HD Hyundai y la sociedad de clasificación ABS han firmado un acuerdo para desarrollar el diseño conceptual de un portacontenedores de 16.000 TEU con propulsión eléctrica alimentada por energía nuclear, un paso que sitúa de nuevo a los reactores modulares pequeños, o SMR por sus siglas en inglés, en el centro de la estrategia para descarbonizar el transporte marítimo. El anuncio, formalizado el 9 de marzo, no implica todavía la construcción inmediata del buque, pero sí abre una fase de viabilidad técnica con vocación claramente comercial.
La alianza reúne a HD Korea Shipbuilding & Offshore Engineering y a HD Hyundai Samho Heavy Industries con ABS, una de las entidades que certifican seguridad y diseño naval a escala internacional. El objetivo declarado es adaptar un sistema de propulsión nuclear-eléctrica a un gran carguero oceánico, capaz de cubrir rutas largas y mantener velocidades elevadas sin recurrir a fuelóleo convencional. Según ABS, el proyecto evaluará si esta arquitectura puede sostener operaciones “más seguras, eficientes y con menos emisiones”.
El contexto explica parte del interés. El transporte marítimo sigue siendo una pieza clave del comercio global y una fuente relevante de gases de efecto invernadero. La Organización Marítima Internacional fijó en 2023 la meta de alcanzar emisiones netas cero “hacia 2050”, una hoja de ruta que ha acelerado la búsqueda de combustibles alternativos y nuevas plataformas energéticas.
Un diseño pensado para largas travesías
La información difundida por ABS y recogida también por World Nuclear News indica que el esquema incorporará reactores modulares pequeños con capacidad de suministro estable de hasta 100 megavatios, integrados en un sistema de propulsión eléctrica para grandes portacontenedores. Además, el diseño prevé una configuración de doble hélice y un sistema de acoplamiento directo entre motor y propulsor para reducir pérdidas energéticas.
Este planteamiento se apoya en un trabajo previo. En febrero de 2025, HD KSOE ya presentó un modelo de buque nuclear, y posteriormente recibió de ABS una aprobación en principio para un diseño de 15.000 TEU. La nueva fase amplía ese esfuerzo hacia una versión específicamente orientada a uso comercial de gran escala, aunque todavía dentro del terreno conceptual y regulatorio.

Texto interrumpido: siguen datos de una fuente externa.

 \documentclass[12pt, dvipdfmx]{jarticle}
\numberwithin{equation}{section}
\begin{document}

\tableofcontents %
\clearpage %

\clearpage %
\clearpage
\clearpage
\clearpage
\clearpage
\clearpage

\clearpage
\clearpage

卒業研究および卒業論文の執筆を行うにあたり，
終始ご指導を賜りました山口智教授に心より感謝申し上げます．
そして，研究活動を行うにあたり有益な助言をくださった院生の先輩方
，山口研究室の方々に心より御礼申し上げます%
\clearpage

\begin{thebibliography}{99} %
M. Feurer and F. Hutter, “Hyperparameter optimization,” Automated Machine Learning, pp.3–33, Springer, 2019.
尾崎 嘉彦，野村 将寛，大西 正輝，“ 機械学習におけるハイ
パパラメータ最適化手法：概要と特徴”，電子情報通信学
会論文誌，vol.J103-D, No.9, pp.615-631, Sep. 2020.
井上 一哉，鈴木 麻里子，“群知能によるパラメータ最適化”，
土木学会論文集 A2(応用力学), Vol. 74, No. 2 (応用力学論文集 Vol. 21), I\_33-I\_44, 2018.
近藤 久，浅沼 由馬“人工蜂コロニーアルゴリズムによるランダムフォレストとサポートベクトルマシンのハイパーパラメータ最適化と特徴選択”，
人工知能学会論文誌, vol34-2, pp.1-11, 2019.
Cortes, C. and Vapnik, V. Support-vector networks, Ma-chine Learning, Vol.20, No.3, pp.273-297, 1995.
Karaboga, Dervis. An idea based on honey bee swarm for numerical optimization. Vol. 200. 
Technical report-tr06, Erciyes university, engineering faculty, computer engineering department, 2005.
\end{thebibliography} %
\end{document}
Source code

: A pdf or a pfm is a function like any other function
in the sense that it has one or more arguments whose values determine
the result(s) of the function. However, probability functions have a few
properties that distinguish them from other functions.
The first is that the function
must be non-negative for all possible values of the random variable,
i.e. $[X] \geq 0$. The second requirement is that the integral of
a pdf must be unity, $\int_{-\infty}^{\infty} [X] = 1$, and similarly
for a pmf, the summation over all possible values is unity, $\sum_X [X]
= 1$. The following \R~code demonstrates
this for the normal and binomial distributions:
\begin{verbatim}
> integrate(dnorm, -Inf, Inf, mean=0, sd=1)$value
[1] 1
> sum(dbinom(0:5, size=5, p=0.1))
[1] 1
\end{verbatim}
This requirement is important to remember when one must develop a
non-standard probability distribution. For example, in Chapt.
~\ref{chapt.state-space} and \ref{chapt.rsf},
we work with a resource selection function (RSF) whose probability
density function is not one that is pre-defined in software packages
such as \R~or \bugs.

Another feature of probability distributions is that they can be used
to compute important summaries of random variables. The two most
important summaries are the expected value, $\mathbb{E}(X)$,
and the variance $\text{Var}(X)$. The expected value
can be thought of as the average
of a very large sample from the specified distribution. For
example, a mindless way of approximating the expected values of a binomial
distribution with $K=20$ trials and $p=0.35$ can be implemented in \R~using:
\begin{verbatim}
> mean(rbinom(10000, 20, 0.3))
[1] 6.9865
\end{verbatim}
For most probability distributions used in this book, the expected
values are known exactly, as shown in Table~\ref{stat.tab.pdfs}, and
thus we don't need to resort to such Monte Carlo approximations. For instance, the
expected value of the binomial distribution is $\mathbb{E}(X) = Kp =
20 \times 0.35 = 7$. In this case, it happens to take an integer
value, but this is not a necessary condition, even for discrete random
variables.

Matthew Mueller, vicepresidente de desarrollo de negocio de ABS, señaló que el proyecto supone “un paso importante” para explorar esta tecnología en buques portacontenedores. Por su parte, Kwon Byung-hun, responsable del centro de electrificación de HD KSOE, destacó que la compañía considera la energía nuclear una fuente libre de carbono para futuros sistemas de propulsión naval.
Seguridad, regulación y antecedentes históricos
La principal incógnita no es solo tecnológica, sino normativa. La viabilidad real de estos buques dependerá de cumplir simultáneamente los estándares de la OMI y los marcos de seguridad nuclear promovidos por la IAEA, además de resolver cuestiones portuarias, aseguradoras y de aceptación pública. HD Hyundai ha adelantado que reforzará criterios de seguridad para escenarios de colisión o inundación, un punto crítico en cualquier diseño con reactor embarcado.

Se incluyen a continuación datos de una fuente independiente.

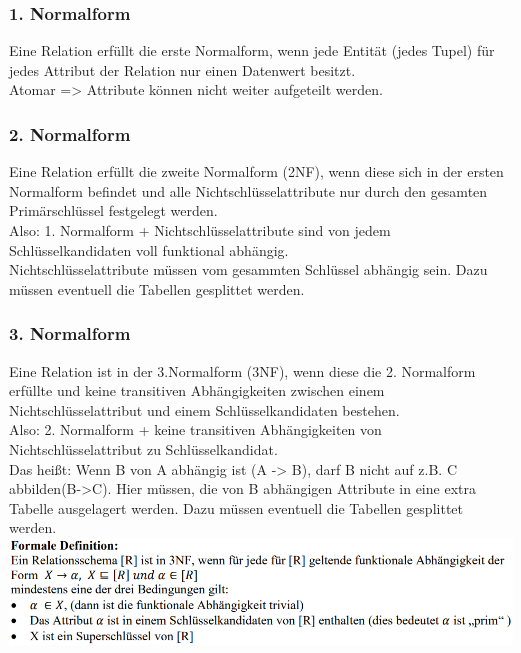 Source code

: \documentclass[12pt,a4paper]{article}
\begin{document}
	\subsubsection{1. Normalform}
		Eine Relation erfüllt die erste Normalform, wenn jede Entität (jedes Tupel) für jedes Attribut der Relation nur einen Datenwert besitzt.\\
		Atomar => Attribute können nicht weiter aufgeteilt werden.

	\subsubsection{2. Normalform}
		Eine Relation erfüllt die zweite Normalform (2NF), wenn diese sich in der ersten Normalform befindet und alle Nichtschlüsselattribute nur durch den gesamten Primärschlüssel festgelegt werden.\\
		Also: 1. Normalform + Nichtschlüsselattribute sind von jedem Schlüsselkandidaten voll funktional abhängig.\\
		Nichtschlüsselattribute müssen vom gesammten Schlüssel abhängig sein. Dazu müssen eventuell die Tabellen gesplittet werden.

	\subsubsection{3. Normalform}
		Eine Relation ist in der 3.Normalform (3NF), wenn diese die 2. Normalform erfüllte und keine transitiven Abhängigkeiten zwischen einem Nichtschlüsselattribut und einem Schlüsselkandidaten bestehen.\\
		Also: 2. Normalform + keine transitiven Abhängigkeiten von Nichtschlüsselattribut zu Schlüsselkandidat.\\
		Das heißt: Wenn B von A abhängig ist (A -> B), darf B nicht auf z.B. C abbilden(B->C). Hier müssen, die von B abhängigen Attribute in eine extra Tabelle ausgelagert werden. Dazu müssen eventuell die Tabellen gesplittet werden.\\
		\includegraphics[width=\textwidth]{Bilder/3_nf.PNG}
\end{document}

El precedente histórico invita a la cautela. No sería el primer buque mercante nuclear de la historia, porque el NS Savannah ya demostró en los años sesenta la factibilidad técnica de esta vía, aunque no logró consolidarse como modelo económico competitivo. La diferencia, en este caso, es que el impulso llega en un momento en el que la presión regulatoria por recortar emisiones es mucho mayor y los SMR prometen mejoras sustanciales en seguridad y modularidad.

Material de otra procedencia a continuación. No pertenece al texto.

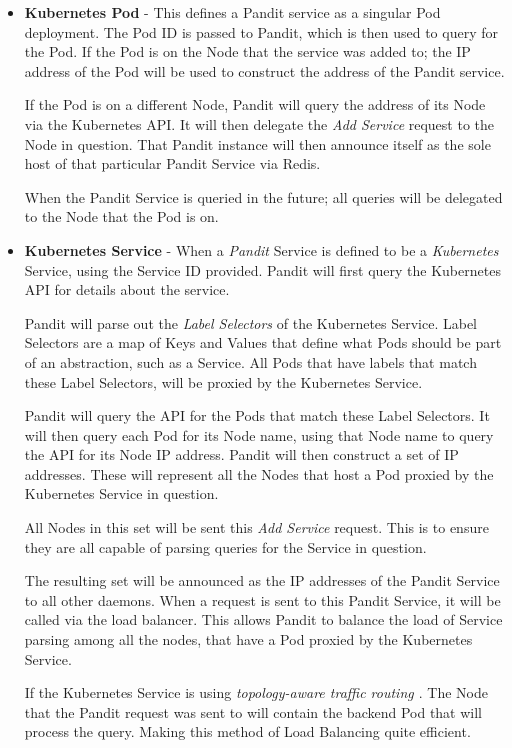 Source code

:\documentclass[a4paper,12pt]{report}
\begin{document}
\begin{itemize}
    \item \textbf{Kubernetes Pod} - This defines a Pandit service as a singular Pod deployment. The Pod ID is passed to Pandit, which is then used to query for the Pod. If the Pod is on the Node that the service was added to; the IP address of the Pod will be used to construct the address of the Pandit service.
    
    If the Pod is on a different Node, Pandit will query the address of its Node via the Kubernetes API. It will then delegate the \textit{Add Service} request to the Node in question. That Pandit instance will then announce itself as the sole host of that particular Pandit Service via Redis.
    
    When the Pandit Service is queried in the future; all queries will be delegated to the Node that the Pod is on.
    
    \item \textbf{Kubernetes Service} - When a \textit{Pandit} Service is defined to be a \textit{Kubernetes} Service, using the Service ID provided. Pandit will first query the Kubernetes API for details about the service.
    
    Pandit will parse out the \textit{Label Selectors} of the Kubernetes Service. Label Selectors are a map of Keys and Values that define what Pods should be part of an abstraction, such as a Service. 
    All Pods that have labels that match these Label Selectors, will be proxied by the Kubernetes Service. 
    
    Pandit will query the API for the Pods that match these Label Selectors. It will then query each Pod for its Node name, using that Node name to query
    the API for its Node IP address. Pandit will then construct a set of IP addresses. These will represent all the Nodes that host a Pod proxied by the Kubernetes Service in question.
    
    All Nodes in this set will be sent this \textit{Add Service} request. This is to ensure they are all capable of parsing queries for the Service in question.
    
    The resulting set will be announced as the IP addresses of the Pandit Service to all other daemons. When a request is sent to this Pandit Service,
    it will be called via the load balancer. This allows Pandit to balance the load of Service parsing among all the nodes, that have a Pod proxied by the Kubernetes Service. 
    
    If the Kubernetes Service is using \textit{topology-aware traffic routing \cite{k8s_topology}}. The Node that the Pandit request was sent to will contain the backend Pod that will process the query. Making this method of Load Balancing quite efficient. 
    

\end{itemize}
\end{document}
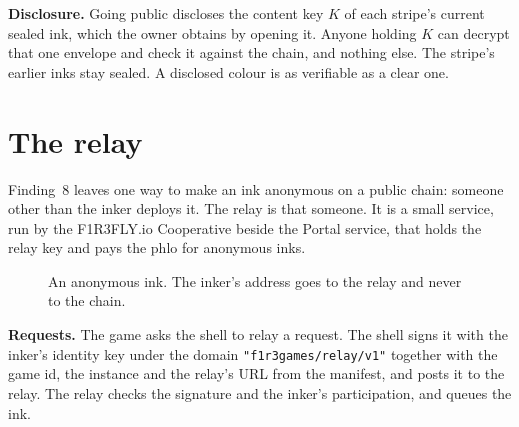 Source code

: \documentclass[11pt,a4paper]{article}
\newcommand{\code}[1]{\texttt{#1}}
\newcounter{req}
\begin{document}
\textbf{Disclosure.} Going public discloses the content key $K$ of each stripe's current sealed
ink, which the owner obtains by opening it. Anyone holding $K$ can decrypt that one envelope and
check it against the chain, and nothing else. The stripe's earlier inks stay sealed. A disclosed
colour is as verifiable as a clear one.

\section{The relay}\label{sec:relay}

Finding~8 leaves one way to make an ink anonymous on a public chain: someone other than the inker
deploys it. The relay is that someone. It is a small service, run by the F1R3FLY.io Cooperative
beside the Portal service, that holds the relay key and pays the phlo for anonymous inks.

\begin{figure}[h]
\centering
{}
\caption{An anonymous ink. The inker's address goes to the relay and never to the chain.}
\label{fig:relayflow}
\end{figure}

\textbf{Requests.} The game asks the shell to relay a request. The shell signs it with the
inker's identity key under the domain \code{"f1r3games/relay/v1"} together with the game id, the
instance and the relay's URL from the manifest, and posts it to the relay. The relay checks the
signature and the inker's participation, and queues the ink.
\end{document}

Por ello, el proyecto surcoreano funciona de momento como una pieza de ensayo para medir si la energía nuclear puede convertirse en una alternativa operativa para el transporte marítimo de gran tonelaje. La respuesta dependerá menos del impacto del anuncio que de la capacidad de traducir un diseño prometedor en un buque certificable, aceptado por los puertos y sostenible desde el punto de vista económico.